= About this task =
Give back the line in the listing below that contains "p_i \log p_i" and all remaining lines, retyped exactly, through the last line.
########################################
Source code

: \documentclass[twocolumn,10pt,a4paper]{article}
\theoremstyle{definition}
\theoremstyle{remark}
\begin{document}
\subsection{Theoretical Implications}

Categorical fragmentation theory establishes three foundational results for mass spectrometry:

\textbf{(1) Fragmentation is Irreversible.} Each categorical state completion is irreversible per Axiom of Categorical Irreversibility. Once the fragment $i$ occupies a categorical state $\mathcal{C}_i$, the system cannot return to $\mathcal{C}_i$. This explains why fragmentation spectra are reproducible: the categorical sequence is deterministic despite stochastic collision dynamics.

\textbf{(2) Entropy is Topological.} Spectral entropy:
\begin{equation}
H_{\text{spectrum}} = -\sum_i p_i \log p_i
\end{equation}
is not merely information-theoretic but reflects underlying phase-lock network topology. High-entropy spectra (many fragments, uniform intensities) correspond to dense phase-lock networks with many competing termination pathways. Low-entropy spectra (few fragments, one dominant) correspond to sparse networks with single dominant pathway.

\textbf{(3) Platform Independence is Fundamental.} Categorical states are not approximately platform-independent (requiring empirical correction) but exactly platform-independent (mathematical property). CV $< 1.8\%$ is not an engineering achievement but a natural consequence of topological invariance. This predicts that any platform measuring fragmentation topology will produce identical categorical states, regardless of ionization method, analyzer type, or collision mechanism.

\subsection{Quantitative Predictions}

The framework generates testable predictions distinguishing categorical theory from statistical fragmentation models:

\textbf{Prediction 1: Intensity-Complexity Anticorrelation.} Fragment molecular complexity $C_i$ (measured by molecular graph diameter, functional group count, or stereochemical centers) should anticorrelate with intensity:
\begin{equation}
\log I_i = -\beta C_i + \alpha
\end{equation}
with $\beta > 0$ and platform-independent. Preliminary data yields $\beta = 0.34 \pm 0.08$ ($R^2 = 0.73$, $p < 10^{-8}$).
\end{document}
########################################
= Written solution =
H_{\text{spectrum}} = -\sum_i p_i \log p_i
\end{equation}
is not merely information-theoretic but reflects underlying phase-lock network topology. High-entropy spectra (many fragments, uniform intensities) correspond to dense phase-lock networks with many competing termination pathways. Low-entropy spectra (few fragments, one dominant) correspond to sparse networks with single dominant pathway.

\textbf{(3) Platform Independence is Fundamental.} Categorical states are not approximately platform-independent (requiring empirical correction) but exactly platform-independent (mathematical property). CV $< 1.8\%$ is not an engineering achievement but a natural consequence of topological invariance. This predicts that any platform measuring fragmentation topology will produce identical categorical states, regardless of ionization method, analyzer type, or collision mechanism.

\subsection{Quantitative Predictions}

The framework generates testable predictions distinguishing categorical theory from statistical fragmentation models:

\textbf{Prediction 1: Intensity-Complexity Anticorrelation.} Fragment molecular complexity $C_i$ (measured by molecular graph diameter, functional group count, or stereochemical centers) should anticorrelate with intensity:
\begin{equation}
\log I_i = -\beta C_i + \alpha
\end{equation}
with $\beta > 0$ and platform-independent. Preliminary data yields $\beta = 0.34 \pm 0.08$ ($R^2 = 0.73$, $p < 10^{-8}$).
\end{document}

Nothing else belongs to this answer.